Because the Spirit of ELOHIM in the Old Testament and the Spirit of Truth are both called “the Spirit of God,” then these two Spirits are the same.

The Trinity

Both Christ and the Spirit of truth existed eternally with the Father and are equal to the Father. At times, they choose to submit to the Father because they play different roles in salvation. This is called the “economy” of the Trinity.

So-called “Unitarian” and So-called “Binitarian”

Unitarians believe Christ was a man chosen by God to carry out His mission. He did not pre-exist. Any Spirit of God mentioned in the Bible is only a “force” or “power” of God.

Many so-called “Binatarians” believe that Christ pre-existed but the Holy Spirit is only a power or the Spirit of God. However, some, who are labelled as “Binitarians” by Trinitarians, do not actually believe in the idea of one God in two distinct persons. Rather, they believe in the plurality that is evidenced by the word “ELOHIM” and they believe Christ was only the speaker for the invisible God, who is the one true God.

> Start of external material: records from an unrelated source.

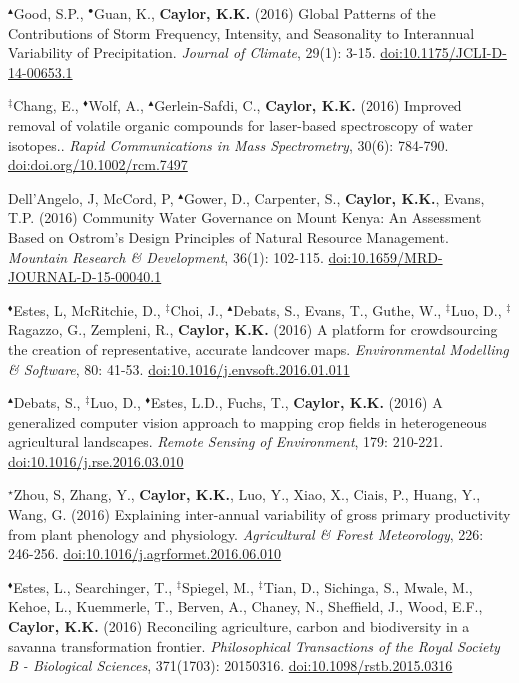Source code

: \begin{etaremune}
\item $^{\blacktriangle}$Good, S.P., $^{\bullet}$Guan, K., \textbf{ Caylor, K.K.} (2016) Global Patterns of the Contributions of Storm Frequency, Intensity, and Seasonality to Interannual Variability of Precipitation. \emph{Journal of Climate}, 29(1): 3-15. \href{https://doi.org/10.1175/JCLI-D-14-00653.1}{doi:10.1175/JCLI-D-14-00653.1}
\item $^{\ddagger}$Chang, E., $^{\blacklozenge}$Wolf, A., $^{\blacktriangle}$Gerlein-Safdi, C., \textbf{ Caylor, K.K.} (2016) Improved removal of volatile organic compounds for laser-based spectroscopy of water isotopes.. \emph{Rapid Communications in Mass Spectrometry}, 30(6): 784-790. \href{https://doi.org/doi.org/10.1002/rcm.7497}{doi:doi.org/10.1002/rcm.7497}
\item Dell'Angelo, J, McCord, P, $^{\blacktriangle}$Gower, D., Carpenter, S., \textbf{ Caylor, K.K.}, Evans, T.P. (2016) Community Water Governance on Mount Kenya: An Assessment Based on Ostrom's Design Principles of Natural Resource Management. \emph{Mountain Research \& Development}, 36(1): 102-115. \href{https://doi.org/10.1659/MRD-JOURNAL-D-15-00040.1}{doi:10.1659/MRD-JOURNAL-D-15-00040.1}
\item $^{\blacklozenge}$Estes, L, McRitchie, D., $^{\ddagger}$Choi, J., $^{\blacktriangle}$Debats, S., Evans, T., Guthe, W., $^{\ddagger}$Luo, D., $^{\ddagger}$Ragazzo, G., Zempleni, R., \textbf{ Caylor, K.K.} (2016) A platform for crowdsourcing the creation of representative, accurate landcover maps. \emph{Environmental Modelling \& Software}, 80: 41-53. \href{https://doi.org/10.1016/j.envsoft.2016.01.011}{doi:10.1016/j.envsoft.2016.01.011}
\item $^{\blacktriangle}$Debats, S., $^{\ddagger}$Luo, D., $^{\blacklozenge}$Estes, L.D., Fuchs, T., \textbf{ Caylor, K.K.} (2016) A generalized computer vision approach to mapping crop fields in heterogeneous agricultural landscapes. \emph{Remote Sensing of Environment}, 179: 210-221. \href{https://doi.org/10.1016/j.rse.2016.03.010}{doi:10.1016/j.rse.2016.03.010}
\item $^{\star}$Zhou, S, Zhang, Y., \textbf{ Caylor, K.K.}, Luo, Y., Xiao, X., Ciais, P., Huang, Y., Wang, G. (2016) Explaining inter-annual variability of gross primary productivity from plant phenology and physiology. \emph{Agricultural \& Forest Meteorology}, 226: 246-256. \href{https://doi.org/10.1016/j.agrformet.2016.06.010}{doi:10.1016/j.agrformet.2016.06.010}
\item $^{\blacklozenge}$Estes, L., Searchinger, T., $^{\ddagger}$Spiegel, M., $^{\ddagger}$Tian, D., Sichinga, S., Mwale, M., Kehoe, L., Kuemmerle, T., Berven, A., Chaney, N., Sheffield, J., Wood, E.F., \textbf{ Caylor, K.K.} (2016) Reconciling agriculture, carbon and biodiversity in a savanna transformation frontier. \emph{Philosophical Transactions of the Royal Society B - Biological Sciences}, 371(1703): 20150316. \href{https://doi.org/10.1098/rstb.2015.0316}{doi:10.1098/rstb.2015.0316}

\end{etaremune}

  1. First Apology, Chapter 13
  2. See Wallace, “Greek Grammar the Personality of the Holy Spirit;” and “Prooftexting the personality of the Holy Spirit: an analysis of the masculine demonstrative pronouns in John 14:26, 15:26 and 16:13–14 by Andrew David Naselli and Philip R. Gons.
  3. Verses presented from the Concordant Literal Version (CV) are presented with the permission of the Concordant Publishing Concern.
  4. The Targum of Jonathan Ben Uzziel calls the Spirit of YHVH here “the Holy Spirit.”
  5. Ibid. We’ve changed the word order to agree with the Greek.